The Rebels released their official response to the NCAA’s second Notice of Allegations on Tuesday, and the takeaway is clear: Ole Miss has no intention of backing down when it comes to the serious accusations levied against Freeze.

The two most notable of these are the Level I “lack of institutional control” and “head coach responsibility” claims, but a total of 15 Level I allegations can be found in the NOA. Most occurred under Freeze’s watch, with a fraction attributed to Houston Nutt’s tenure.

The university, which begins the response by citing its internal investigation, proactive compliance measures and self-imposed punishments (including the bowl ban) at length, eventually addresses the Level I charges:

“In taking responsibility for what has occurred, the University has self-imposed significant and appropriate penalties …

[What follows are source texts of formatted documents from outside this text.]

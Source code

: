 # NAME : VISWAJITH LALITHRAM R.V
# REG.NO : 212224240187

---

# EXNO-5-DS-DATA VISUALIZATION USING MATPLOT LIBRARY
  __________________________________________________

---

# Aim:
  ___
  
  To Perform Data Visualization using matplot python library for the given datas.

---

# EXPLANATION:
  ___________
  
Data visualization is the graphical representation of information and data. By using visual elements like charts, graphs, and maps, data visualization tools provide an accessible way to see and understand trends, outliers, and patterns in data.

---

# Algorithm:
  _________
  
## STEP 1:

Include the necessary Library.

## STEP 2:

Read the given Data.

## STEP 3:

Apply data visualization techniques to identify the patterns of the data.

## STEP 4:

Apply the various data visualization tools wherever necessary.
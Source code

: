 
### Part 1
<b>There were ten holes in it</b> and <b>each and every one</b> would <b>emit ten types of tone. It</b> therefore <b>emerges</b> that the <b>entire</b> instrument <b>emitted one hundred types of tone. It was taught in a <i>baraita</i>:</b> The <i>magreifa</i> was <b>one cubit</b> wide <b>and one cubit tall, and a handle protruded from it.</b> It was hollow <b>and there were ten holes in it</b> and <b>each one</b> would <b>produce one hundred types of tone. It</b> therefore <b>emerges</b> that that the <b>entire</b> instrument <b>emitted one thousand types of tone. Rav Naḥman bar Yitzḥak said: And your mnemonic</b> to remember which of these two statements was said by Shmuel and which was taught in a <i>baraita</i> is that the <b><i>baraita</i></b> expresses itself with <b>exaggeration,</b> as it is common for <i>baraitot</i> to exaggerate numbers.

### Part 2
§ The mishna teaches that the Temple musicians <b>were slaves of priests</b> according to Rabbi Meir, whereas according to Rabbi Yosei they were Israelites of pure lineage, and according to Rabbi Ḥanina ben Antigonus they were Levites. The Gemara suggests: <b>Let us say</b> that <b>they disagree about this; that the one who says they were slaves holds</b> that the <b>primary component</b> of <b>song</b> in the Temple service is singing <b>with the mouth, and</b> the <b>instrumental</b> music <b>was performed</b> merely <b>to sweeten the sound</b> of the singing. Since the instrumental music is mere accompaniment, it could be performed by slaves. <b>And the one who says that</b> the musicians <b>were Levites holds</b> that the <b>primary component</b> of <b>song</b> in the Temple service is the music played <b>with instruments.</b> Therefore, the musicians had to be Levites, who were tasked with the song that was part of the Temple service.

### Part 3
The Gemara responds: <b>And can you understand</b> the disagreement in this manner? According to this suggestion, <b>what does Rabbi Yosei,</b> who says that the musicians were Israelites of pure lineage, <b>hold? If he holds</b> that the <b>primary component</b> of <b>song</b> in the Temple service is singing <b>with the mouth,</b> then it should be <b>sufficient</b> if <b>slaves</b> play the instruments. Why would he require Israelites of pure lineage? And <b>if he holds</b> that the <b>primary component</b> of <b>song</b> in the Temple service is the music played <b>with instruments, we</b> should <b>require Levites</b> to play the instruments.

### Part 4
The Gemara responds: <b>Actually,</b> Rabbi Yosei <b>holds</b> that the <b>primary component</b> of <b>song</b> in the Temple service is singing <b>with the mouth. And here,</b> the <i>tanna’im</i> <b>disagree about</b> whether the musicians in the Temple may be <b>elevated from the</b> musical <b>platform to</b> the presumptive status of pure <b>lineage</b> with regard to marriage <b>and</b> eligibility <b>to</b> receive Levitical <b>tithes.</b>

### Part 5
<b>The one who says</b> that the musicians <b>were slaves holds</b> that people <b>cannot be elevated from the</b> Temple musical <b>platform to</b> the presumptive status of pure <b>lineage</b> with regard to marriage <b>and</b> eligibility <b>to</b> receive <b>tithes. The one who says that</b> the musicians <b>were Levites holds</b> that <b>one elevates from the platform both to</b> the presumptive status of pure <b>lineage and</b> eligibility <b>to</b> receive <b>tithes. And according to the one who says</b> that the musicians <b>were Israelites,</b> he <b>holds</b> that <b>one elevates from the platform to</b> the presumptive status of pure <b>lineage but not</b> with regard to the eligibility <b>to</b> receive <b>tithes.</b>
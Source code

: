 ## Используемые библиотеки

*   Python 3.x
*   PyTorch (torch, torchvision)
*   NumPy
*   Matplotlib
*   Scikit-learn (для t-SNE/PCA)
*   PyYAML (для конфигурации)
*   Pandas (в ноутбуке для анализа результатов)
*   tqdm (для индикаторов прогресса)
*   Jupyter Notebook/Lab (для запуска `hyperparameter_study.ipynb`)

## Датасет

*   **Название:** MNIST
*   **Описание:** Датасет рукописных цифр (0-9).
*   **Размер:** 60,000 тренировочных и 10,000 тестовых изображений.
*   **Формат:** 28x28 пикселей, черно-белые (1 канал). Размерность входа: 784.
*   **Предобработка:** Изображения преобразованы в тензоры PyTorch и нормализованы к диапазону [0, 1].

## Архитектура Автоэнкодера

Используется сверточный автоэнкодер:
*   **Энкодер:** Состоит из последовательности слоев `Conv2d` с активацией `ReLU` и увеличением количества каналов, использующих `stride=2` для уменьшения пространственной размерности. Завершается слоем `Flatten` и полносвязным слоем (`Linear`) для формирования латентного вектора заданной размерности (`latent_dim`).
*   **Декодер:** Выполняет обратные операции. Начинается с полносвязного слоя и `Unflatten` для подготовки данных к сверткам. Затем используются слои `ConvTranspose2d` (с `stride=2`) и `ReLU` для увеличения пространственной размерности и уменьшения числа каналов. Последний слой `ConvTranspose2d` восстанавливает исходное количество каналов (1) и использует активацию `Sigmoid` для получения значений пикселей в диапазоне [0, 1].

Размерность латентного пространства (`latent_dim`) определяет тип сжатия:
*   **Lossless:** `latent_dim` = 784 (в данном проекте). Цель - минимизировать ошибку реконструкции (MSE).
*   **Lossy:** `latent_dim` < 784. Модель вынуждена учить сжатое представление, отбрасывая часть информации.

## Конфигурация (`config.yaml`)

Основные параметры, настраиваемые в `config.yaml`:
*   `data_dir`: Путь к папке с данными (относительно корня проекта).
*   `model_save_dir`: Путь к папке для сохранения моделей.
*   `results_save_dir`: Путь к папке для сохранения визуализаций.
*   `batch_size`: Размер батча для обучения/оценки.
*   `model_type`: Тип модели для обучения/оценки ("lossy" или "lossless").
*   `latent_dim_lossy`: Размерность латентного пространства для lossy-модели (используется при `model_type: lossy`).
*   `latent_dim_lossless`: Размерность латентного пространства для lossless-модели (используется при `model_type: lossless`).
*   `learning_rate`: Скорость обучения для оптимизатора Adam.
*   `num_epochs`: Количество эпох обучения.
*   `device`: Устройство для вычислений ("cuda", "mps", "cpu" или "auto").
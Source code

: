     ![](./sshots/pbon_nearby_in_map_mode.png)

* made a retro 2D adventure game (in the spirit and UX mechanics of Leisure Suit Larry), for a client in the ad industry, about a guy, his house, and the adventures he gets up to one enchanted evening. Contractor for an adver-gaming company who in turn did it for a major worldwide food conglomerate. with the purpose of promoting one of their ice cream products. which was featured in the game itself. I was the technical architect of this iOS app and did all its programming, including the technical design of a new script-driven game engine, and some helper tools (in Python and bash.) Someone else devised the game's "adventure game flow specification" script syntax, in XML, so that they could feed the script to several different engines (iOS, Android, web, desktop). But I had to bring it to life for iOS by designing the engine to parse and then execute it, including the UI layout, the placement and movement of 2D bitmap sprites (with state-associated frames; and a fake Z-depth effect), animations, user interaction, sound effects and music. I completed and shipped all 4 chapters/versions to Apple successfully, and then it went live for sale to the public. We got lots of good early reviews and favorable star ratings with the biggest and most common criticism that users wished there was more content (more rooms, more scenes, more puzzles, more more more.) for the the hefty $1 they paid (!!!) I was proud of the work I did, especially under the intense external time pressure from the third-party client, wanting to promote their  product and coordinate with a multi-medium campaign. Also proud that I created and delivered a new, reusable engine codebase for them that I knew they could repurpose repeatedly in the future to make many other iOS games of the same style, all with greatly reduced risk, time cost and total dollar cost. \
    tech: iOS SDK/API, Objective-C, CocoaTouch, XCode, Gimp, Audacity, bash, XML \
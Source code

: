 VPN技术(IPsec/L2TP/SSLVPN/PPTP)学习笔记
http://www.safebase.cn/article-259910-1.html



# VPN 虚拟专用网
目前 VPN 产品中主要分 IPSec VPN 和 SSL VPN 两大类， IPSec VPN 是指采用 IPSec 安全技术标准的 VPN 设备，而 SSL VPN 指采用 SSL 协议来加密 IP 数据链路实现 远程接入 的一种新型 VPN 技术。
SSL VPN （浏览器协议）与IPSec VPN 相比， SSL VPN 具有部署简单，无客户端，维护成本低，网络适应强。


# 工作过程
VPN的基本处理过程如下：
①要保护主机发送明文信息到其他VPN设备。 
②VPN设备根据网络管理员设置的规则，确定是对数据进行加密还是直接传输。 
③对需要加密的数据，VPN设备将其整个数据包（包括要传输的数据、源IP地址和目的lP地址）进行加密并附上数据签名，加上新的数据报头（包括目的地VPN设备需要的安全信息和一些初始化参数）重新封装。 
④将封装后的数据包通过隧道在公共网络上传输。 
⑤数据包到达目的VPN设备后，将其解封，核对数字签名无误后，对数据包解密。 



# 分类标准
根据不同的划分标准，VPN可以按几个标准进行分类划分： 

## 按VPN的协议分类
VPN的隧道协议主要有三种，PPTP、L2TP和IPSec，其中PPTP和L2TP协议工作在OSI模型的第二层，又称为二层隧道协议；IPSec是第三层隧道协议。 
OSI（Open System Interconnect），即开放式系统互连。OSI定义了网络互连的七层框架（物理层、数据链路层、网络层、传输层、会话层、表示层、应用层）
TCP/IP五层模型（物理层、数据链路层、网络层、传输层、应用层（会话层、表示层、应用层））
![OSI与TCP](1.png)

“All but three of the Level I allegations (i.e., Allegations Nos. 5, 20, and 21) were the result of intentional misconduct specifically intended to evade monitoring systems implemented by the University, the athletics department, and the head football coach …”

“The University contests the allegations concerning institutional control and head coach responsibility (Allegations Nos. 20-21).”

Those are the legalese equivalent of fightin’ words, and it’s either a bold display of support or brazen stupidity. 

By continuing to resist — that’s how the NCAA will see this — Ole Miss not only looks reckless, but risks getting hammered harder by college football’s governing body, as well. The NCAA is out for blood and wants Freeze to be the sacrificial lamb. This is where the Rebels have made their stand.

Objectively, you have to wonder: Is Freeze worth it?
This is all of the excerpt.